“Kubla Khan” consists of three stanzas of uneven length, each of which features an unpredictable mix of different iambic meters. This basic description of the poem’s form is a helpful starting point for considering its odd and somewhat fragmentary structure. Coleridge himself points to the poem’s fragmentary nature in the unusual subtitle he provided for the poem, which reads: “Or, a Vision in a Dream: A Fragment.” Although presenting the entire poem as fragment, the parts that make up the whole have an equally fragmentary effect in themselves. This effect isn’t immediately clear in the short opening stanza (lines 1–11), which offers a straightforward description of Xanadu and its lush surroundings. However, in the second and third stanzas, the fragmentary quality of the poem becomes very clear. Throughout these stanzas the speaker’s attention wanders from one thought to the next, often without clear transitions. The result is a disorderly and strange vision that resembles the logic of a dream.

As an example, let’s start with the long second stanza, which, despite being a single unit, doesn’t cohere at all. The speaker begins with a lengthy description of the chasm where the fictional River Alph originates. Following this description, the speaker’s attention leaves the chasm and describes the Alph’s meandering path through some woods down into an oceanside cave (lines 25–28). As the speaker’s mind returns to the cave, they also return to Kubla Khan and indicate that he can hear “ancestral voices prophesying war” (line 30). This note about prophecy appears to set up the next part of the stanza, which features an indented quatrain of lines written in tetrameter instead of the stanza’s more standard pentameter (lines 31–34). However, this quatrain doesn’t concern any kind of prophecy. Instead, it simply describes the pleasure-dome as it floats uncannily above the water. The stanza then ends with two non-indented pentameter lines where the speaker expresses enthusiasm for the sight (lines 35–36).
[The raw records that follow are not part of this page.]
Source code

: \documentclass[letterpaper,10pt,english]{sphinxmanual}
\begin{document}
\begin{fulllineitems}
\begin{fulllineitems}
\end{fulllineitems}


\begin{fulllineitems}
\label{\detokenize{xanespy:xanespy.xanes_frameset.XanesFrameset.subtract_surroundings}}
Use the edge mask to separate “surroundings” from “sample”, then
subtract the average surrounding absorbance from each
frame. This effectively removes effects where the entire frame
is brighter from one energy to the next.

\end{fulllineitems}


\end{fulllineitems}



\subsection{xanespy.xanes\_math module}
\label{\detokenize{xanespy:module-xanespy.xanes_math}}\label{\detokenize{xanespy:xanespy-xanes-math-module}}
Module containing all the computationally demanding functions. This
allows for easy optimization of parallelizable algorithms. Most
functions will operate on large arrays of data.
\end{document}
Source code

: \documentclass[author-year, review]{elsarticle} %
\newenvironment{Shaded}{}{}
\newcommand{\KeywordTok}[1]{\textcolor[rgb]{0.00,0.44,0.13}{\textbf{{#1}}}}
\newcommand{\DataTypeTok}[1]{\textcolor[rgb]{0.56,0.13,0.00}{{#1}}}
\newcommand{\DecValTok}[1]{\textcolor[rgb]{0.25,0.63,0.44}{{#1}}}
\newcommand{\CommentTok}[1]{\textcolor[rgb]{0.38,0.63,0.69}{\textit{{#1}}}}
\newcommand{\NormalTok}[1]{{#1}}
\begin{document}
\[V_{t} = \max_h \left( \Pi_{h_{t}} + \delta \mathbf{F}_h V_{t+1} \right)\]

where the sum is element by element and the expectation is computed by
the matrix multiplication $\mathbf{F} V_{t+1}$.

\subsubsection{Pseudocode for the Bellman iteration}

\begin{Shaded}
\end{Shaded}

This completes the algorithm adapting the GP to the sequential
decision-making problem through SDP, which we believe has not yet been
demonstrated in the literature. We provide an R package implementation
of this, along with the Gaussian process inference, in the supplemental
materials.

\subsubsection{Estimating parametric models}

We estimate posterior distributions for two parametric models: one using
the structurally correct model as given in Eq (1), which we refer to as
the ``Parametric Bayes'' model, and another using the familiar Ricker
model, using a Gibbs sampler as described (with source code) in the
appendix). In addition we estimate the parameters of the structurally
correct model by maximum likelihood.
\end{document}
More fragmentary still is the break between the second and third stanzas. After describing the pleasure-dome and its surroundings in a disjointed manner, the speaker’s attention shifts dramatically. No longer focused at all on Kubla Khan or Xanadu, the speaker describes a dream vision they once had of an Abyssinian (i.e., Ethiopian) woman playing a string instrument known as a dulcimer (lines 37–41). It seems that the only thing connecting this vision to that of the pleasure-dome is the sheer fact that they are both dream visions. The speaker suggests as much when they state that, if only they could remember this woman’s song upon waking, then they could also construct their own pleasure-dome in waking life (lines 42–47). But then, as if now imagining a real-life pleasure-dome, the speaker has a terrifying vision of a demon-like man “with flashing eyes” who has “drunk the milk of Paradise” (lines 48–54). The identity of this man isn’t clear. Though it could be a transformed version of Kubla Khan, it also seems like the speaker may have populated their newly imagined pleasure-dome with some other occult figure—perhaps even an alternative vision of themself.

At the poem’s end, then, we readers are left as bewildered as if we have just experienced the same convoluted and fragmentary dream that the speaker describes.